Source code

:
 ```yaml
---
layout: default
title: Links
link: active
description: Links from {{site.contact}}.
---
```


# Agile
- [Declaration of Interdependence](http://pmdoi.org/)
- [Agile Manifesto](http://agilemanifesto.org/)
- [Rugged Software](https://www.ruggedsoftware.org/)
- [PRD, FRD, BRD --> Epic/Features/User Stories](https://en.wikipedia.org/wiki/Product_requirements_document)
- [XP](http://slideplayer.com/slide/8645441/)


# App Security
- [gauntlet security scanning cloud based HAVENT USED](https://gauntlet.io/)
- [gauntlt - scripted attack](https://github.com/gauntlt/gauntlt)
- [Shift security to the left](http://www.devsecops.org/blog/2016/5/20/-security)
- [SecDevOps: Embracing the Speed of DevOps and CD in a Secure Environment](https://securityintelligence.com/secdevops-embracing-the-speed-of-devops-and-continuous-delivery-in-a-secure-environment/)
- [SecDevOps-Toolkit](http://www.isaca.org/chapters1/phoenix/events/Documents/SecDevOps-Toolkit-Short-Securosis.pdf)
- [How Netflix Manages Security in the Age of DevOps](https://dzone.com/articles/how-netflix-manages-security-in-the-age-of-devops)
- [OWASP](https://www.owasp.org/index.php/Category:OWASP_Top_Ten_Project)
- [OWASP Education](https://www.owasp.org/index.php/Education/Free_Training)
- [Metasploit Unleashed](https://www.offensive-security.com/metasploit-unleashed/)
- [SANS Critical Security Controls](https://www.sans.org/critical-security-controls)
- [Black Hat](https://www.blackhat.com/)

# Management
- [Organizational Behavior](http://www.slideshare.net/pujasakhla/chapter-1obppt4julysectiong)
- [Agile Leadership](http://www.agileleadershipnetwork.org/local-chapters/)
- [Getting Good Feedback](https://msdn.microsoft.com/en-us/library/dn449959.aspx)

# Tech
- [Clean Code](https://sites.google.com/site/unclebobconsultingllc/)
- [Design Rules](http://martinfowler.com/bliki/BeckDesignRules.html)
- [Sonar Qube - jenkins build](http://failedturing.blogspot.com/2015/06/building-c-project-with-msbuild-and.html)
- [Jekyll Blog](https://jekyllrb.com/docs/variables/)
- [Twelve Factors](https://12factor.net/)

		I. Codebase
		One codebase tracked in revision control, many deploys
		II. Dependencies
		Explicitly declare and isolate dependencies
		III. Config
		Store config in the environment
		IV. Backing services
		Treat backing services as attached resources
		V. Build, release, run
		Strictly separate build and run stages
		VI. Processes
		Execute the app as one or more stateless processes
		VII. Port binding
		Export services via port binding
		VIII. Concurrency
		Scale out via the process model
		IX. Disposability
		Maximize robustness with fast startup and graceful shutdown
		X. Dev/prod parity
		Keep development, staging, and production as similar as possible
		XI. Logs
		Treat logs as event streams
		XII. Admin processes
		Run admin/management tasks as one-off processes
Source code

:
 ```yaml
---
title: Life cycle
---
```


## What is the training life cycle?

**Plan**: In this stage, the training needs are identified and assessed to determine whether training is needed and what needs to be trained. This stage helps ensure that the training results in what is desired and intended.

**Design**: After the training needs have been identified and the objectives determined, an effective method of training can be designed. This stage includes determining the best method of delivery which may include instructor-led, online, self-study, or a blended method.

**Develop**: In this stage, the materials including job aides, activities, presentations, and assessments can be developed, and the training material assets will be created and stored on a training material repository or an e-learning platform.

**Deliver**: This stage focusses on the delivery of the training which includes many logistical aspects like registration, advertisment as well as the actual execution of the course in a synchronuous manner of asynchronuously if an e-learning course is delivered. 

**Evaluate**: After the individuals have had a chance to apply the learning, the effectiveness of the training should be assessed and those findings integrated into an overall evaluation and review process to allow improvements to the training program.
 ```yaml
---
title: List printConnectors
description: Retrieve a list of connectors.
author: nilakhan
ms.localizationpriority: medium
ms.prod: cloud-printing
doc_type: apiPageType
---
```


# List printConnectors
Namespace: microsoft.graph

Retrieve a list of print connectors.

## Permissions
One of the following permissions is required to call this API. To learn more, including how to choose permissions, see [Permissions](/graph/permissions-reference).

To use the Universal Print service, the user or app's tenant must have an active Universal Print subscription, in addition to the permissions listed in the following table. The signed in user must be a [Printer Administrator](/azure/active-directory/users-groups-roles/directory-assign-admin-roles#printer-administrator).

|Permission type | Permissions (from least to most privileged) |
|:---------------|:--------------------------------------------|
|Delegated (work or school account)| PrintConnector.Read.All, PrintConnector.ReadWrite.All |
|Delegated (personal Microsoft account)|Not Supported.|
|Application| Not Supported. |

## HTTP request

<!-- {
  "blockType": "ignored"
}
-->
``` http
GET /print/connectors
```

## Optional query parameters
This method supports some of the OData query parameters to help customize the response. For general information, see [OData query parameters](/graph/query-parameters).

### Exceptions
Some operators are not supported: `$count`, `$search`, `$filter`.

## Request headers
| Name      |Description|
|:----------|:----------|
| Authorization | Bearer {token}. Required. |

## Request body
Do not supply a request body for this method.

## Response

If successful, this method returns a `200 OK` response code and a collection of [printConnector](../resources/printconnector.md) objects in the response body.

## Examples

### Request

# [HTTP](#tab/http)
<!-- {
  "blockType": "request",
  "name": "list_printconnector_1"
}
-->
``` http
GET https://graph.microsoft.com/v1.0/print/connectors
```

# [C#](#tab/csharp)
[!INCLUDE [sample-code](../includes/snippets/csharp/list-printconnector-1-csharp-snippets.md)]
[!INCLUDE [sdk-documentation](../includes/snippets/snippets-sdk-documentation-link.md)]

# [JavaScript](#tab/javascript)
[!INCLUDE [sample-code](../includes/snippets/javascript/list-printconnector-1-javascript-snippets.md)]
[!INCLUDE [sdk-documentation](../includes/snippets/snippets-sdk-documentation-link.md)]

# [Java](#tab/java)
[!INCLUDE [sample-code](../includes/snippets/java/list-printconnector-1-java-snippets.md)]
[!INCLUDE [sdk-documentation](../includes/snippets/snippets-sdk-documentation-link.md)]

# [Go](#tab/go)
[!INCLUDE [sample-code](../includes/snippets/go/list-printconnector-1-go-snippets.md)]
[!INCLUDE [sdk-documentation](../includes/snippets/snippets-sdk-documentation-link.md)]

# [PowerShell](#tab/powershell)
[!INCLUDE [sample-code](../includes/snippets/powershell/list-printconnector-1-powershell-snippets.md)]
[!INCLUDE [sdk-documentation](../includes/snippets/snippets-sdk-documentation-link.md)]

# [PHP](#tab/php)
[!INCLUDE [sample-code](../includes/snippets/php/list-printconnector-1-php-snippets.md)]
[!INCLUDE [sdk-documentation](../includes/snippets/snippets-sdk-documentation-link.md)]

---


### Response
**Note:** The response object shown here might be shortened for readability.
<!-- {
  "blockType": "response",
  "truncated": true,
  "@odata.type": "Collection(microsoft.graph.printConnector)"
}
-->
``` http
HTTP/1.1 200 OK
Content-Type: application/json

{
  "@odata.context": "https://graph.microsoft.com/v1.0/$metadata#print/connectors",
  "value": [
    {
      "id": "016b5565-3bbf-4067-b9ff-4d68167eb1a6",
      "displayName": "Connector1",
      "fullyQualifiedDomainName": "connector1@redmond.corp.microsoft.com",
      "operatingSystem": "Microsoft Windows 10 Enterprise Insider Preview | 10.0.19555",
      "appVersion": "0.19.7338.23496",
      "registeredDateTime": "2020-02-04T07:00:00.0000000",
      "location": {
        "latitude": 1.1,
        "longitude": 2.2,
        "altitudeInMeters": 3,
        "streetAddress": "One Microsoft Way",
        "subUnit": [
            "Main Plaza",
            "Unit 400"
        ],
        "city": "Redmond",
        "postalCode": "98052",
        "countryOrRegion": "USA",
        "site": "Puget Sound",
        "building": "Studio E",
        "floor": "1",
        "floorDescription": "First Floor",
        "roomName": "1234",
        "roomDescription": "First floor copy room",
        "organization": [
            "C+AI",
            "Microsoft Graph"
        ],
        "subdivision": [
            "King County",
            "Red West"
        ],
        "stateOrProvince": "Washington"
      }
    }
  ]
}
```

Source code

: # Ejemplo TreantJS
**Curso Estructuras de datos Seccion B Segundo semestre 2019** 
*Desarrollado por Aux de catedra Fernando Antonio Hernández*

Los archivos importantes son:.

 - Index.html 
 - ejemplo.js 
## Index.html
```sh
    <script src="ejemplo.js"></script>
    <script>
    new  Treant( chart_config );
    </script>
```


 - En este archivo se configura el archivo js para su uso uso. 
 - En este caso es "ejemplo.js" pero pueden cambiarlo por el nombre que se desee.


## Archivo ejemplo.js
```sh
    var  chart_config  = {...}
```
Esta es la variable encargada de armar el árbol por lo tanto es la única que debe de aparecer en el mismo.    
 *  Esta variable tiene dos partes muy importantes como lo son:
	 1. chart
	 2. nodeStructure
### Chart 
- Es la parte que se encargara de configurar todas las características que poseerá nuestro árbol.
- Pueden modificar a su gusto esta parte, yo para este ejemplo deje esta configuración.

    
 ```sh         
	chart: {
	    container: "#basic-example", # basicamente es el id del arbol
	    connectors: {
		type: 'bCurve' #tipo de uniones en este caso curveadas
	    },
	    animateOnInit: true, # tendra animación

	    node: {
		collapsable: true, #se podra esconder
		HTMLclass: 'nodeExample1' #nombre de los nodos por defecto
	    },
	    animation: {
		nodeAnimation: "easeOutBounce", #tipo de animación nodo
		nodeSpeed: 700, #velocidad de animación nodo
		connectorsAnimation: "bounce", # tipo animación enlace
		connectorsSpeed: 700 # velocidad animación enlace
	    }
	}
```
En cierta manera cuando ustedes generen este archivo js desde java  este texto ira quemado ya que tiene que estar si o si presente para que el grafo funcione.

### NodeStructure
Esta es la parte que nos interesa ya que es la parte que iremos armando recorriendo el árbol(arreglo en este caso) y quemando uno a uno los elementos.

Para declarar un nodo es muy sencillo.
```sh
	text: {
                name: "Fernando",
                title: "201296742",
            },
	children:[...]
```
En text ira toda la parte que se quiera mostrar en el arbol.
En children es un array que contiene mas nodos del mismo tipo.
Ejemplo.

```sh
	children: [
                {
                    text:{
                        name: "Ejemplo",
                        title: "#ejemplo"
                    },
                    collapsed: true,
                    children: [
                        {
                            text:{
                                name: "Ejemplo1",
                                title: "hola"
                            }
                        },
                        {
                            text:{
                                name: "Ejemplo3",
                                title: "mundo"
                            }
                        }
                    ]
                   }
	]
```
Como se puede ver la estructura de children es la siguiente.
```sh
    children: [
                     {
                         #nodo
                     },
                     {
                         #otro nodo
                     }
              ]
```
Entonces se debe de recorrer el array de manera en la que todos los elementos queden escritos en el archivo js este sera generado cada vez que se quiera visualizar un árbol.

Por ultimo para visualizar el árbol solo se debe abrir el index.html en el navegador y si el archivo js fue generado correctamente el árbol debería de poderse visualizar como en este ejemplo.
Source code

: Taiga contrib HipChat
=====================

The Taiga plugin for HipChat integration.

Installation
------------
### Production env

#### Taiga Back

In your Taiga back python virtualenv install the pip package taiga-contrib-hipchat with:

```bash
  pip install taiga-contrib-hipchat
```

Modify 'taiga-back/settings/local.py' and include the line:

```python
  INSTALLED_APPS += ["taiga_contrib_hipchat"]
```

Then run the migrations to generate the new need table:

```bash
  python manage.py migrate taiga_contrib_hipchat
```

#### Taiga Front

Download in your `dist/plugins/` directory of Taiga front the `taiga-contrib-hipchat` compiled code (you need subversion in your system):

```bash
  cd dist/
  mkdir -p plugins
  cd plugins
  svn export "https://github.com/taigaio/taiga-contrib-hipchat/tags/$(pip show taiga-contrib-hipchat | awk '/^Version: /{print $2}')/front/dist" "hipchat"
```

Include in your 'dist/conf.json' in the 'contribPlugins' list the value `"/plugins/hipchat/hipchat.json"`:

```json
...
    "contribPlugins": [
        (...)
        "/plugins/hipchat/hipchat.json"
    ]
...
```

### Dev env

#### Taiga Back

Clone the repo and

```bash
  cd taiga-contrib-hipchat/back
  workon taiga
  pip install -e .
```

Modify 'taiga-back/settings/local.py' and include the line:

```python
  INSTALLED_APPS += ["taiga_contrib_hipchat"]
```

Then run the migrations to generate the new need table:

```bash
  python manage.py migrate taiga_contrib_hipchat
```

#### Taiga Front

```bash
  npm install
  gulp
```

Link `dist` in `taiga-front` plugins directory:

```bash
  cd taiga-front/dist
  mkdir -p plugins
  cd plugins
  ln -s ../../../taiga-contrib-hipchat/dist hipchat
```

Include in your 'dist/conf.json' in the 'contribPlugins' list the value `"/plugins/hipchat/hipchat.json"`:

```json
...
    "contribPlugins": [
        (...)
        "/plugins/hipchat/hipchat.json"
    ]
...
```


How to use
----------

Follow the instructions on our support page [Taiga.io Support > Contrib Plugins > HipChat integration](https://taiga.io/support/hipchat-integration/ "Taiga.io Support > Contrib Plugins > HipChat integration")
▬▬▬
→ **Work instructions**: Go through the material above and output exactly the lines from the one containing "One codebase tracked" through the one containing "VI. Processes".

→ **Result below**:
		One codebase tracked in revision control, many deploys
		II. Dependencies
		Explicitly declare and isolate dependencies
		III. Config
		Store config in the environment
		IV. Backing services
		Treat backing services as attached resources
		V. Build, release, run
		Strictly separate build and run stages
		VI. Processes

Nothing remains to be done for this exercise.